__Your assignment__.
Return all of the data that follows precisely, leaving every image out.

__Source texts of formatted documents__.
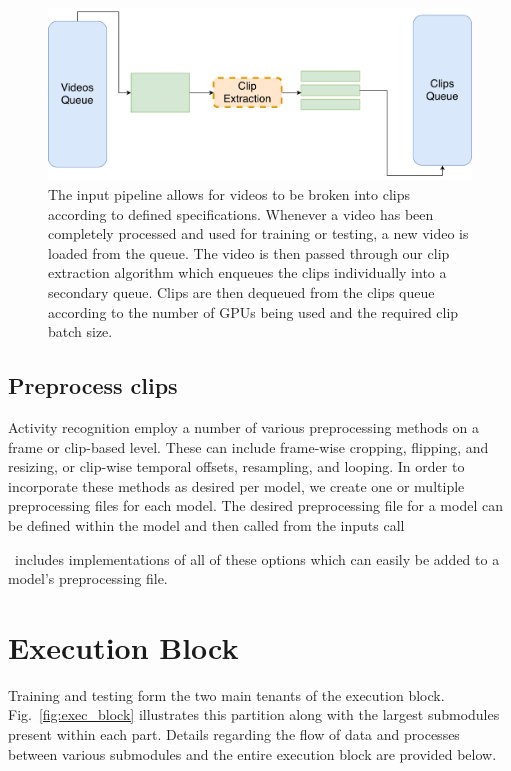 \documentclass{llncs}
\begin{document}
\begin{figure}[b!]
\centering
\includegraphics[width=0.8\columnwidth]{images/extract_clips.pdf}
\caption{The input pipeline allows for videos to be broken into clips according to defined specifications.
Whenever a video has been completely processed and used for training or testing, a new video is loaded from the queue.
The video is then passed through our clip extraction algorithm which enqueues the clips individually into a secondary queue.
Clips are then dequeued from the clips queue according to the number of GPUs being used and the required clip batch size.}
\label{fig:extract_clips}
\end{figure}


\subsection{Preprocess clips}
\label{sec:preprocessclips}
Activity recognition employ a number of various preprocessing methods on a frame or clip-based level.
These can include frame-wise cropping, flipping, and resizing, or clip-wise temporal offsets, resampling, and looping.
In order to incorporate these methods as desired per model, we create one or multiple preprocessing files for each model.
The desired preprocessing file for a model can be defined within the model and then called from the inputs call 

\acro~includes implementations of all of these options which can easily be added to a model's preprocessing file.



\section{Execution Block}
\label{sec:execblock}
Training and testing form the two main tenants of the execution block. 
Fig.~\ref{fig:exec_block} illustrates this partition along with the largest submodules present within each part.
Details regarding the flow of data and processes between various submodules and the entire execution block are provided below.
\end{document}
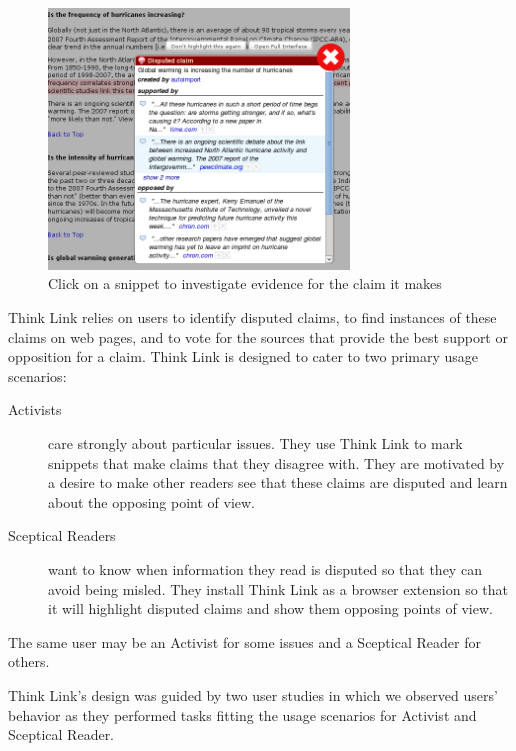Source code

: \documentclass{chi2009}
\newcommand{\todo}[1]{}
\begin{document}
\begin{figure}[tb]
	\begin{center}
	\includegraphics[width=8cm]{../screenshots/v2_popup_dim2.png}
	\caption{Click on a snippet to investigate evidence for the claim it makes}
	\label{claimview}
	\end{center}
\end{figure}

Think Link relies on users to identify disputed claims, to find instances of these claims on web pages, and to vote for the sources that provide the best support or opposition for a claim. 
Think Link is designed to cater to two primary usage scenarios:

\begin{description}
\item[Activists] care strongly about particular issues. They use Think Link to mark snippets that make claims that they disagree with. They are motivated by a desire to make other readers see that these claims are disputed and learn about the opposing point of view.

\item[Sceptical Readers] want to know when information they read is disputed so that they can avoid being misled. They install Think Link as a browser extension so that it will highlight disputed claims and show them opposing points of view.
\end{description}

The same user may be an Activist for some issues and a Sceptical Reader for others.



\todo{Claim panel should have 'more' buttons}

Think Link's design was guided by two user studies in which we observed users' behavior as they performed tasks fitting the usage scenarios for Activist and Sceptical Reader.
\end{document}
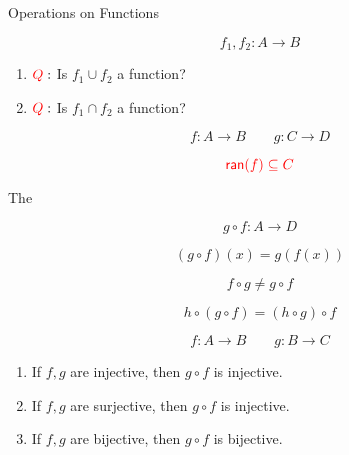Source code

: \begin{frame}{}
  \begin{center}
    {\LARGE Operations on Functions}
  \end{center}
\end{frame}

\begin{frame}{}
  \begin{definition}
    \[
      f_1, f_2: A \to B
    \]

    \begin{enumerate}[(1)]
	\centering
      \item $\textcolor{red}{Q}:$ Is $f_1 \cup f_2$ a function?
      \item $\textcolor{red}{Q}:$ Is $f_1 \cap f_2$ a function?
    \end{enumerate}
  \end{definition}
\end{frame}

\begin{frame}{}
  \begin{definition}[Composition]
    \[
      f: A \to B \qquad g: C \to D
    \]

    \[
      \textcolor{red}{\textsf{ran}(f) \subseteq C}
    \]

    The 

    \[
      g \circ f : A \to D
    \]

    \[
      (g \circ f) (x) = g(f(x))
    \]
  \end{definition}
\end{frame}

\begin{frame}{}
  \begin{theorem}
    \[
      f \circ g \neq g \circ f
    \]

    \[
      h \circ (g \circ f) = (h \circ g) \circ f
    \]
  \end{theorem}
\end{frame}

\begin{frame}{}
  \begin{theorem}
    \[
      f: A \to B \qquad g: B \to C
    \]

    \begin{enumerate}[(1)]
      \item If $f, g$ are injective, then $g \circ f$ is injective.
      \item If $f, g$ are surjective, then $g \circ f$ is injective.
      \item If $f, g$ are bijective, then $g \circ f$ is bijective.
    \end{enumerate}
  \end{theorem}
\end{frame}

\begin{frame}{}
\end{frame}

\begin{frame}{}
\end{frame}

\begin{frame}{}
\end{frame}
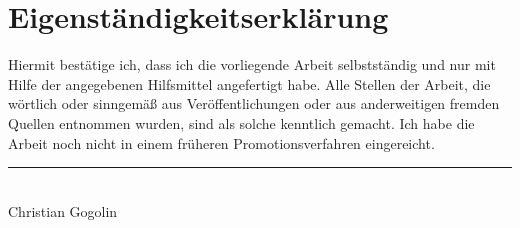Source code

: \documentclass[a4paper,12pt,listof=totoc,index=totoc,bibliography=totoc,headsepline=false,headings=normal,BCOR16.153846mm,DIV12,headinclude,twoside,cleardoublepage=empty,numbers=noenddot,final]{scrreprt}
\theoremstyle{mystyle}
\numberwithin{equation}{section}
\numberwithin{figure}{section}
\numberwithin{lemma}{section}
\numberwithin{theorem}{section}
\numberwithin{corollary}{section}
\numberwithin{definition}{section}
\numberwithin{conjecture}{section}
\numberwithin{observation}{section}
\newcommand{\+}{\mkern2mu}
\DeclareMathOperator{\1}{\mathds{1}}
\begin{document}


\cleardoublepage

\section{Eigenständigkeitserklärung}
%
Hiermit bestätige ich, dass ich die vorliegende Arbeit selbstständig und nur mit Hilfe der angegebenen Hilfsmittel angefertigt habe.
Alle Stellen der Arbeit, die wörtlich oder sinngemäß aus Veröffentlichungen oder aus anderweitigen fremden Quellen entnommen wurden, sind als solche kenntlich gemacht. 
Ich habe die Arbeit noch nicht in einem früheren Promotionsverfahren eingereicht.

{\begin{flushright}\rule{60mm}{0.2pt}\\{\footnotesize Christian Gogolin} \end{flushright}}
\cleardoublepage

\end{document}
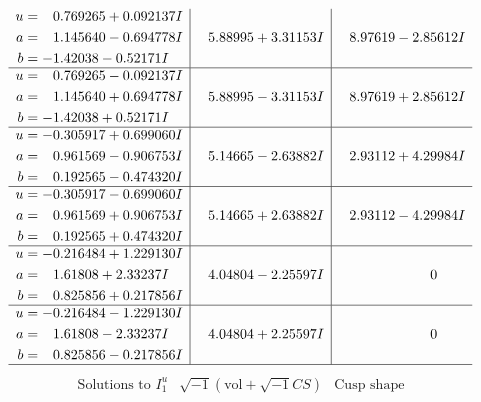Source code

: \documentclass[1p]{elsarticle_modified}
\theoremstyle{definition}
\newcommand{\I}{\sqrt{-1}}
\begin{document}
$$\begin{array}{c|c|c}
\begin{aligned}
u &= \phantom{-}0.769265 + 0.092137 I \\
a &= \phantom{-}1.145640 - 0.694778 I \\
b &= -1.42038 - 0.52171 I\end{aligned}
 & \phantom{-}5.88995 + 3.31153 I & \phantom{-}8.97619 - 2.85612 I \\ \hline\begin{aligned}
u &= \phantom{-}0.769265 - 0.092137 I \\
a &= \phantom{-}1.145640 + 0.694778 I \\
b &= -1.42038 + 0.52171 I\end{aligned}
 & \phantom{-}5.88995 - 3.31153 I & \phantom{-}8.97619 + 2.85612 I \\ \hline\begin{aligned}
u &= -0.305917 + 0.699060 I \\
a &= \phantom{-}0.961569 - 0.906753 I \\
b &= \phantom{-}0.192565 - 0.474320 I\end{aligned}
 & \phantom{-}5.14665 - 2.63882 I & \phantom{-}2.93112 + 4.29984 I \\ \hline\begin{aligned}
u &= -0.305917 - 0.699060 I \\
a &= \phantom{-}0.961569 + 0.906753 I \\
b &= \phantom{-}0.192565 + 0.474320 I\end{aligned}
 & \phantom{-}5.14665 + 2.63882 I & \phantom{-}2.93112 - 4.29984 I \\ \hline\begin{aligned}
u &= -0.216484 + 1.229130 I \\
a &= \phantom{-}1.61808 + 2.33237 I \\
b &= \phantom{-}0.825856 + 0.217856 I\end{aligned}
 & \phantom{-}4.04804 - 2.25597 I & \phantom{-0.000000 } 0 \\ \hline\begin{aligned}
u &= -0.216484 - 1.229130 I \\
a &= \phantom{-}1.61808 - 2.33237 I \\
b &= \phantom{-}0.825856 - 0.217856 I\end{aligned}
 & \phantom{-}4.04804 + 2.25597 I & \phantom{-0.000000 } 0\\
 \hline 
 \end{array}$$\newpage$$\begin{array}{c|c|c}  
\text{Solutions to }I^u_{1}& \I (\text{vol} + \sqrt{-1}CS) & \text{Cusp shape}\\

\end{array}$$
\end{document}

__Task output__.
 \documentclass{llncs}
\begin{document}
\begin{figure}[b!]
\centering
\includegraphics[width=0.8\columnwidth]{images/extract_clips.pdf}
\caption{The input pipeline allows for videos to be broken into clips according to defined specifications.
Whenever a video has been completely processed and used for training or testing, a new video is loaded from the queue.
The video is then passed through our clip extraction algorithm which enqueues the clips individually into a secondary queue.
Clips are then dequeued from the clips queue according to the number of GPUs being used and the required clip batch size.}
\label{fig:extract_clips}
\end{figure}


\subsection{Preprocess clips}
\label{sec:preprocessclips}
Activity recognition employ a number of various preprocessing methods on a frame or clip-based level.
These can include frame-wise cropping, flipping, and resizing, or clip-wise temporal offsets, resampling, and looping.
In order to incorporate these methods as desired per model, we create one or multiple preprocessing files for each model.
The desired preprocessing file for a model can be defined within the model and then called from the inputs call 

\acro~includes implementations of all of these options which can easily be added to a model's preprocessing file.



\section{Execution Block}
\label{sec:execblock}
Training and testing form the two main tenants of the execution block. 
Fig.~\ref{fig:exec_block} illustrates this partition along with the largest submodules present within each part.
Details regarding the flow of data and processes between various submodules and the entire execution block are provided below.
\end{document}
Source code

: \documentclass{chi2009}
\newcommand{\todo}[1]{}
\begin{document}
\begin{figure}[tb]
	\begin{center}
	\includegraphics[width=8cm]{../screenshots/v2_popup_dim2.png}
	\caption{Click on a snippet to investigate evidence for the claim it makes}
	\label{claimview}
	\end{center}
\end{figure}

Think Link relies on users to identify disputed claims, to find instances of these claims on web pages, and to vote for the sources that provide the best support or opposition for a claim. 
Think Link is designed to cater to two primary usage scenarios:

\begin{description}
\item[Activists] care strongly about particular issues. They use Think Link to mark snippets that make claims that they disagree with. They are motivated by a desire to make other readers see that these claims are disputed and learn about the opposing point of view.

\item[Sceptical Readers] want to know when information they read is disputed so that they can avoid being misled. They install Think Link as a browser extension so that it will highlight disputed claims and show them opposing points of view.
\end{description}

The same user may be an Activist for some issues and a Sceptical Reader for others.



\todo{Claim panel should have 'more' buttons}

Think Link's design was guided by two user studies in which we observed users' behavior as they performed tasks fitting the usage scenarios for Activist and Sceptical Reader.
\end{document}
Source code

: \begin{frame}{}
  \begin{center}
    {\LARGE Operations on Functions}
  \end{center}
\end{frame}

\begin{frame}{}
  \begin{definition}
    \[
      f_1, f_2: A \to B
    \]

    \begin{enumerate}[(1)]
	\centering
      \item $\textcolor{red}{Q}:$ Is $f_1 \cup f_2$ a function?
      \item $\textcolor{red}{Q}:$ Is $f_1 \cap f_2$ a function?
    \end{enumerate}
  \end{definition}
\end{frame}

\begin{frame}{}
  \begin{definition}[Composition]
    \[
      f: A \to B \qquad g: C \to D
    \]

    \[
      \textcolor{red}{\textsf{ran}(f) \subseteq C}
    \]

    The 

    \[
      g \circ f : A \to D
    \]

    \[
      (g \circ f) (x) = g(f(x))
    \]
  \end{definition}
\end{frame}

\begin{frame}{}
  \begin{theorem}
    \[
      f \circ g \neq g \circ f
    \]

    \[
      h \circ (g \circ f) = (h \circ g) \circ f
    \]
  \end{theorem}
\end{frame}

\begin{frame}{}
  \begin{theorem}
    \[
      f: A \to B \qquad g: B \to C
    \]

    \begin{enumerate}[(1)]
      \item If $f, g$ are injective, then $g \circ f$ is injective.
      \item If $f, g$ are surjective, then $g \circ f$ is injective.
      \item If $f, g$ are bijective, then $g \circ f$ is bijective.
    \end{enumerate}
  \end{theorem}
\end{frame}

\begin{frame}{}
\end{frame}

\begin{frame}{}
\end{frame}

\begin{frame}{}
\end{frame}
Source code

: \documentclass[a4paper,12pt,listof=totoc,index=totoc,bibliography=totoc,headsepline=false,headings=normal,BCOR16.153846mm,DIV12,headinclude,twoside,cleardoublepage=empty,numbers=noenddot,final]{scrreprt}
\theoremstyle{mystyle}
\numberwithin{equation}{section}
\numberwithin{figure}{section}
\numberwithin{lemma}{section}
\numberwithin{theorem}{section}
\numberwithin{corollary}{section}
\numberwithin{definition}{section}
\numberwithin{conjecture}{section}
\numberwithin{observation}{section}
\newcommand{\+}{\mkern2mu}
\DeclareMathOperator{\1}{\mathds{1}}
\begin{document}


\cleardoublepage

\section{Eigenständigkeitserklärung}
%
Hiermit bestätige ich, dass ich die vorliegende Arbeit selbstständig und nur mit Hilfe der angegebenen Hilfsmittel angefertigt habe.
Alle Stellen der Arbeit, die wörtlich oder sinngemäß aus Veröffentlichungen oder aus anderweitigen fremden Quellen entnommen wurden, sind als solche kenntlich gemacht. 
Ich habe die Arbeit noch nicht in einem früheren Promotionsverfahren eingereicht.

{\begin{flushright}\rule{60mm}{0.2pt}\\{\footnotesize Christian Gogolin} \end{flushright}}
\cleardoublepage

\end{document}
Source code

: \documentclass[1p]{elsarticle_modified}
\theoremstyle{definition}
\newcommand{\I}{\sqrt{-1}}
\begin{document}
$$\begin{array}{c|c|c}
\begin{aligned}
u &= \phantom{-}0.769265 + 0.092137 I \\
a &= \phantom{-}1.145640 - 0.694778 I \\
b &= -1.42038 - 0.52171 I\end{aligned}
 & \phantom{-}5.88995 + 3.31153 I & \phantom{-}8.97619 - 2.85612 I \\ \hline\begin{aligned}
u &= \phantom{-}0.769265 - 0.092137 I \\
a &= \phantom{-}1.145640 + 0.694778 I \\
b &= -1.42038 + 0.52171 I\end{aligned}
 & \phantom{-}5.88995 - 3.31153 I & \phantom{-}8.97619 + 2.85612 I \\ \hline\begin{aligned}
u &= -0.305917 + 0.699060 I \\
a &= \phantom{-}0.961569 - 0.906753 I \\
b &= \phantom{-}0.192565 - 0.474320 I\end{aligned}
 & \phantom{-}5.14665 - 2.63882 I & \phantom{-}2.93112 + 4.29984 I \\ \hline\begin{aligned}
u &= -0.305917 - 0.699060 I \\
a &= \phantom{-}0.961569 + 0.906753 I \\
b &= \phantom{-}0.192565 + 0.474320 I\end{aligned}
 & \phantom{-}5.14665 + 2.63882 I & \phantom{-}2.93112 - 4.29984 I \\ \hline\begin{aligned}
u &= -0.216484 + 1.229130 I \\
a &= \phantom{-}1.61808 + 2.33237 I \\
b &= \phantom{-}0.825856 + 0.217856 I\end{aligned}
 & \phantom{-}4.04804 - 2.25597 I & \phantom{-0.000000 } 0 \\ \hline\begin{aligned}
u &= -0.216484 - 1.229130 I \\
a &= \phantom{-}1.61808 - 2.33237 I \\
b &= \phantom{-}0.825856 - 0.217856 I\end{aligned}
 & \phantom{-}4.04804 + 2.25597 I & \phantom{-0.000000 } 0\\
 \hline 
 \end{array}$$\newpage$$\begin{array}{c|c|c}  
\text{Solutions to }I^u_{1}& \I (\text{vol} + \sqrt{-1}CS) & \text{Cusp shape}\\

\end{array}$$
\end{document}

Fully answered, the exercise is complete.